> ACTIVITY: Output the lines of the records exactly, from the first through the one containing "# ID3 Decision Tree Implementation". Omit all pictures.

> DATA SHOWN:
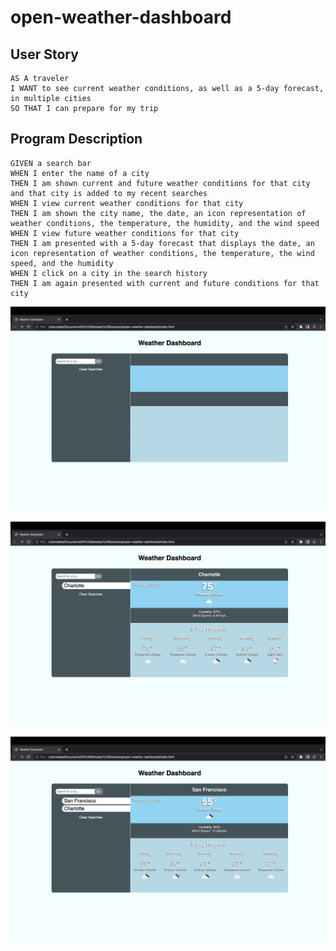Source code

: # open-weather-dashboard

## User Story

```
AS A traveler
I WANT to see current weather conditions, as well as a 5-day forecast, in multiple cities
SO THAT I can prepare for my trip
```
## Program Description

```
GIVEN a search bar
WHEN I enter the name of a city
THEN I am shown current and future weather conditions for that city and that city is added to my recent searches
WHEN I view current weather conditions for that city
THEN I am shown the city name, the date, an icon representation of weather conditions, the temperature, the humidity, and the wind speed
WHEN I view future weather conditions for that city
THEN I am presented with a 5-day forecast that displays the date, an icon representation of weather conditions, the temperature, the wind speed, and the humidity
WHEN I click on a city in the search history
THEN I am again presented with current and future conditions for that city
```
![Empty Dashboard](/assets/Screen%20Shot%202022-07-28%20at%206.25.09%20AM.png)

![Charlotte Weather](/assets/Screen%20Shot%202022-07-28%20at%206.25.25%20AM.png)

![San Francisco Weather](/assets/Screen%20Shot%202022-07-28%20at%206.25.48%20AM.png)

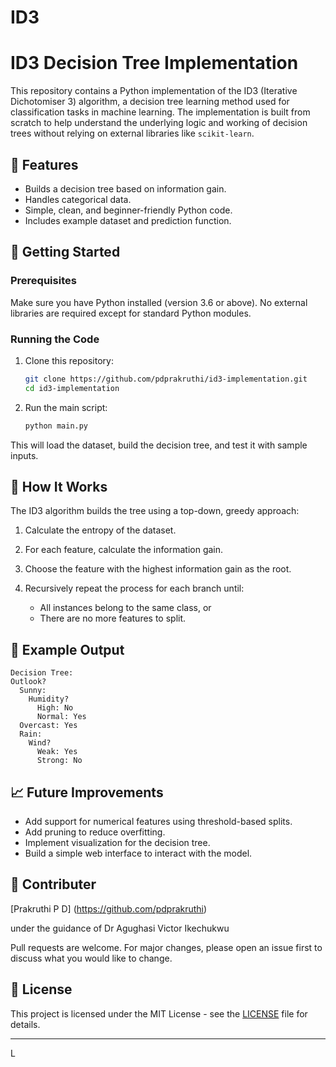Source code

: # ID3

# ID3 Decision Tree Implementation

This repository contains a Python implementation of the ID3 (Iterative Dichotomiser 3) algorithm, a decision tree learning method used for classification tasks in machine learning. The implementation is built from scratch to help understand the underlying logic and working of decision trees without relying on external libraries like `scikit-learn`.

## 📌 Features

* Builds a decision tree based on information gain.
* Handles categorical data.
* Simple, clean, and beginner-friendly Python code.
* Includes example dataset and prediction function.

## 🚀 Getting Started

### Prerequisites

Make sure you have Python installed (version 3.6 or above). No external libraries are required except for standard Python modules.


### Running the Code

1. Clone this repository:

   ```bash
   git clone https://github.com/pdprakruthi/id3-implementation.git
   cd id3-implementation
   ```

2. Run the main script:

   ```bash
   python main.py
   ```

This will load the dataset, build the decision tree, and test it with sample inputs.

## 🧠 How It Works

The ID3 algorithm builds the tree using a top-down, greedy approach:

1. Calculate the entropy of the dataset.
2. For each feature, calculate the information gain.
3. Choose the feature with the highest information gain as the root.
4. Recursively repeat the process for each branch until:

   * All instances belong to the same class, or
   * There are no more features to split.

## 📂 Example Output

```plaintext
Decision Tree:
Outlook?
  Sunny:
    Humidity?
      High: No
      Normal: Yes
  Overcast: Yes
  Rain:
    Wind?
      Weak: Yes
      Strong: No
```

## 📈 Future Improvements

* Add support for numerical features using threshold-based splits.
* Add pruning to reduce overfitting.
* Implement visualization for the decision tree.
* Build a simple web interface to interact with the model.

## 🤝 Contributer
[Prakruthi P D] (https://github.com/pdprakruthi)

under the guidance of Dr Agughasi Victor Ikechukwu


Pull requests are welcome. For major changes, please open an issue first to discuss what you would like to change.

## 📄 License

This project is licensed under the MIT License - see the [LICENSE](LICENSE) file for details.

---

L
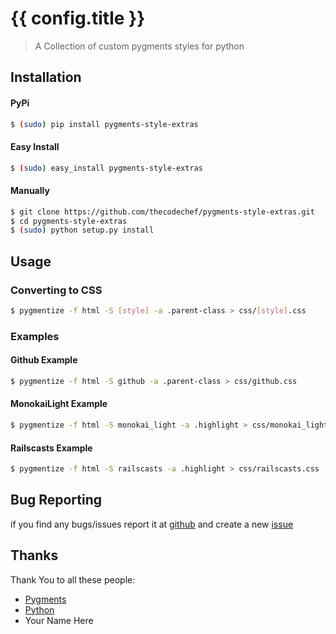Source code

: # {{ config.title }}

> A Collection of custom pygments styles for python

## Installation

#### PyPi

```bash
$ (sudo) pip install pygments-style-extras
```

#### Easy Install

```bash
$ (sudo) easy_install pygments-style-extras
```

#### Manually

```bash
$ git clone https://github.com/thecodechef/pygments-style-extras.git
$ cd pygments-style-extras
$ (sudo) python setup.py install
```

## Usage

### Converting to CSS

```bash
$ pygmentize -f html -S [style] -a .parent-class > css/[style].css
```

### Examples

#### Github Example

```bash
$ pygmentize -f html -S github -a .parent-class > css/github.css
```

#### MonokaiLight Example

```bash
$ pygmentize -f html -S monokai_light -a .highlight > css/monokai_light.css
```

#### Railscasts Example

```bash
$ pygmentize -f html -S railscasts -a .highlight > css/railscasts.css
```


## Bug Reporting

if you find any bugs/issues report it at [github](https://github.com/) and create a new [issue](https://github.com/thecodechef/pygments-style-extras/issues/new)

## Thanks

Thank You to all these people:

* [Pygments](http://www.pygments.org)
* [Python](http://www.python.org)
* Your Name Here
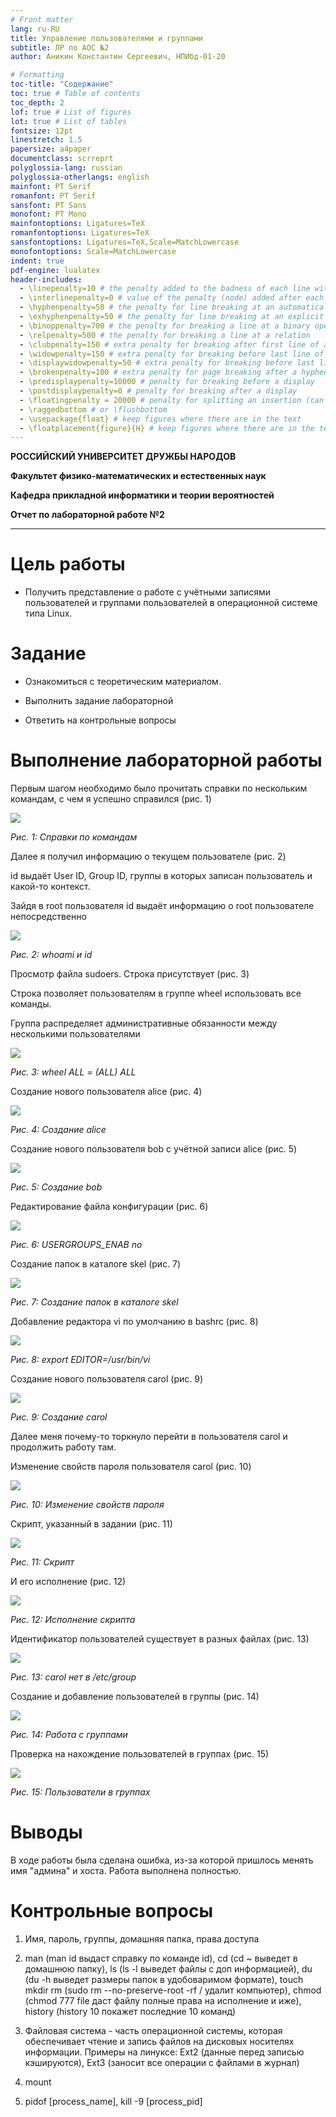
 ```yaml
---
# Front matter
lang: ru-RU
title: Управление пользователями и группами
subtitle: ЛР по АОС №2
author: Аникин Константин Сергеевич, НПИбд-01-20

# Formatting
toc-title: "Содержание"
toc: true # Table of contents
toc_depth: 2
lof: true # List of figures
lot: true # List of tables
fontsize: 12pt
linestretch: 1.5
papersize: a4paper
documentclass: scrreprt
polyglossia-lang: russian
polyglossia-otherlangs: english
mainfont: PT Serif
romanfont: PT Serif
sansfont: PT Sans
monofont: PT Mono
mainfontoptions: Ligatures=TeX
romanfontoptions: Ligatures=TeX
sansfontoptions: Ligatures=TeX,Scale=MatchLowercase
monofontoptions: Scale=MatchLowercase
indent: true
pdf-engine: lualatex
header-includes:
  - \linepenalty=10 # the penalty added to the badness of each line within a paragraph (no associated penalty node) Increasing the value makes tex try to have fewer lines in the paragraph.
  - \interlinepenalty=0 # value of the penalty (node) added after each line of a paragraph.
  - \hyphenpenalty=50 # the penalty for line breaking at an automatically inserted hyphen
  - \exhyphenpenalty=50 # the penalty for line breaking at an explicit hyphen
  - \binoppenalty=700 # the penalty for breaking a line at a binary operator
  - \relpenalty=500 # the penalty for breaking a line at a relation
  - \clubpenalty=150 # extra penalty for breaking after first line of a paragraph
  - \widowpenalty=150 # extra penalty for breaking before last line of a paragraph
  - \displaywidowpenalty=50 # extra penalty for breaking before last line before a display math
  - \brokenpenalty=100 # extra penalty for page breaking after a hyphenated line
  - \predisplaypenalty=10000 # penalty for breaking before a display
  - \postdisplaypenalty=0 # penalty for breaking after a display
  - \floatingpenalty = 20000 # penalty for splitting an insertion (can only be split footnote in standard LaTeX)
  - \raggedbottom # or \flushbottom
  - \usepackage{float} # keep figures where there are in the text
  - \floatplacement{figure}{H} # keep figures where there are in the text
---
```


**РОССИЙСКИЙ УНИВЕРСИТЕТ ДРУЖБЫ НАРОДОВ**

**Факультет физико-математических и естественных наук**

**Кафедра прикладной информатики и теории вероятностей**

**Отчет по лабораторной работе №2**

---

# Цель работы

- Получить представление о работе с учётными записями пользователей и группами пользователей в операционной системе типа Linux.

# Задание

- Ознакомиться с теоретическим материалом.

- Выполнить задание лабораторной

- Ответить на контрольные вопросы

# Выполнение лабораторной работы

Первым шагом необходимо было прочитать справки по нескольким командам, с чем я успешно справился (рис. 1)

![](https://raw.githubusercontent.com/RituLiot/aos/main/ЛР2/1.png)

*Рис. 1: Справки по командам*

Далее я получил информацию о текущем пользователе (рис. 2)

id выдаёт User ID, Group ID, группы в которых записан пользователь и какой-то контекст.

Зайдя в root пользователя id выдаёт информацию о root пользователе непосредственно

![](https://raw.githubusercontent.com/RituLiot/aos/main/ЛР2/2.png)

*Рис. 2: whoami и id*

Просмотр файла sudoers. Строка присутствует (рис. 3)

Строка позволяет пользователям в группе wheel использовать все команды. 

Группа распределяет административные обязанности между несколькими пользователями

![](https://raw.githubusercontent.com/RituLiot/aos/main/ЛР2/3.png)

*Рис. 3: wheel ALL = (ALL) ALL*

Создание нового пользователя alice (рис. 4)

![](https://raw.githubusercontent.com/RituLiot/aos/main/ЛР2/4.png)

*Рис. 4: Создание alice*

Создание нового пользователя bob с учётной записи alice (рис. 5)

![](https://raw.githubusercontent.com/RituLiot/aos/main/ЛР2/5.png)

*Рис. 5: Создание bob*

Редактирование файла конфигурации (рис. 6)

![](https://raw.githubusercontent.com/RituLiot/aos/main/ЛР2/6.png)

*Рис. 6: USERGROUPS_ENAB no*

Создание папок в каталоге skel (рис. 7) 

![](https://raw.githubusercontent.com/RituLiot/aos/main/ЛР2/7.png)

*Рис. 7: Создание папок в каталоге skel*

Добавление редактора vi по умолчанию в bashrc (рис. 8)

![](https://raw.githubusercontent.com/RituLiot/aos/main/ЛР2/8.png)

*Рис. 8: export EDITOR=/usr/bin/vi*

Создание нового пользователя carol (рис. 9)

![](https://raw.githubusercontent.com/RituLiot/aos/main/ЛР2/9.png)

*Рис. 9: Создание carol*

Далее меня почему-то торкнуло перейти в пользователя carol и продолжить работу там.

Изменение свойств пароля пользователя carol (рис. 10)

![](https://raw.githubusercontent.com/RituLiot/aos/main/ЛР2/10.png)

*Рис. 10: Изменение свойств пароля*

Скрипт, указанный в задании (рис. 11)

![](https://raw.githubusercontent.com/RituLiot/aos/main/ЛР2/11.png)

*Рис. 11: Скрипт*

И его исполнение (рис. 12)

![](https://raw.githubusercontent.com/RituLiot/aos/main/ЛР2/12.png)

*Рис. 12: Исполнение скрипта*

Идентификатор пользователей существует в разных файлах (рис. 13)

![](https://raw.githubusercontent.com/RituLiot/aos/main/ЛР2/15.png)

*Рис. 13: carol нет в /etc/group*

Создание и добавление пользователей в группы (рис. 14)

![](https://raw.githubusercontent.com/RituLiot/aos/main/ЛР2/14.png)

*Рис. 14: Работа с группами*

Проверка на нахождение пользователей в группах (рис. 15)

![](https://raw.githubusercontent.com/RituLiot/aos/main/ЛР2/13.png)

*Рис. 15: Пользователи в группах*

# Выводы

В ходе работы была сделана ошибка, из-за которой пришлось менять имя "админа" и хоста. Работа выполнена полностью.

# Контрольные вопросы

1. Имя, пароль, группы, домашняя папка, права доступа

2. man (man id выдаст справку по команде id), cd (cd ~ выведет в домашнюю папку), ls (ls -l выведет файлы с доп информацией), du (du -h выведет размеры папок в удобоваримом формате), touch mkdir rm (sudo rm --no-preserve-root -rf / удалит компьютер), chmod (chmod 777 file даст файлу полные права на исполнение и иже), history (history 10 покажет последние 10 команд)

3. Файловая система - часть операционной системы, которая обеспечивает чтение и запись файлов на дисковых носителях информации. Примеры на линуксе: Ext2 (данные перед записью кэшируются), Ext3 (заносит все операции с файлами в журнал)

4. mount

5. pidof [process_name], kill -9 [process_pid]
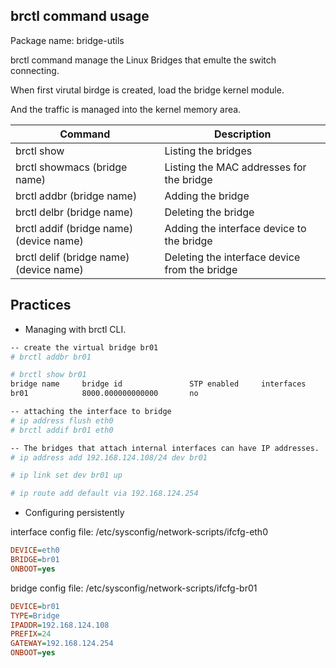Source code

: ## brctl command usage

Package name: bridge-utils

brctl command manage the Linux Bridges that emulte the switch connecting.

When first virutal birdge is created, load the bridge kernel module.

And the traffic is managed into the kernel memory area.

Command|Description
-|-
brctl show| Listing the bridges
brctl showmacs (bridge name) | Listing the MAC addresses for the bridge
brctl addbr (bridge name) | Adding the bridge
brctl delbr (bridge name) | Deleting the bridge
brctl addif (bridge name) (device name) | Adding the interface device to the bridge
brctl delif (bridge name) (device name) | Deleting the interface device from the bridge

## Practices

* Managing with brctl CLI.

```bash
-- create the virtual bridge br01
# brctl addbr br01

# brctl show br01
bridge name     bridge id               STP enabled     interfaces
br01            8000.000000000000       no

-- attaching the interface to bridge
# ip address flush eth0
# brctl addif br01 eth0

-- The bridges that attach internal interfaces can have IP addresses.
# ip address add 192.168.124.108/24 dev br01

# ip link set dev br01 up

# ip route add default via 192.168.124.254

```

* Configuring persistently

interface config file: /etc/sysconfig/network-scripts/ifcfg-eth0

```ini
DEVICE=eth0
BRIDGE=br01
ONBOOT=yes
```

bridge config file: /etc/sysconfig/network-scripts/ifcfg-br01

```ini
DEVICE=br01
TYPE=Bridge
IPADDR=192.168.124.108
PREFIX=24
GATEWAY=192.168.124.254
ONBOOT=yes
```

> YOUR SOLUTION:
Source code

: # open-weather-dashboard

## User Story

```
AS A traveler
I WANT to see current weather conditions, as well as a 5-day forecast, in multiple cities
SO THAT I can prepare for my trip
```
## Program Description

```
GIVEN a search bar
WHEN I enter the name of a city
THEN I am shown current and future weather conditions for that city and that city is added to my recent searches
WHEN I view current weather conditions for that city
THEN I am shown the city name, the date, an icon representation of weather conditions, the temperature, the humidity, and the wind speed
WHEN I view future weather conditions for that city
THEN I am presented with a 5-day forecast that displays the date, an icon representation of weather conditions, the temperature, the wind speed, and the humidity
WHEN I click on a city in the search history
THEN I am again presented with current and future conditions for that city
```
![Empty Dashboard](/assets/Screen%20Shot%202022-07-28%20at%206.25.09%20AM.png)

![Charlotte Weather](/assets/Screen%20Shot%202022-07-28%20at%206.25.25%20AM.png)

![San Francisco Weather](/assets/Screen%20Shot%202022-07-28%20at%206.25.48%20AM.png)

Source code

: # ID3

# ID3 Decision Tree Implementation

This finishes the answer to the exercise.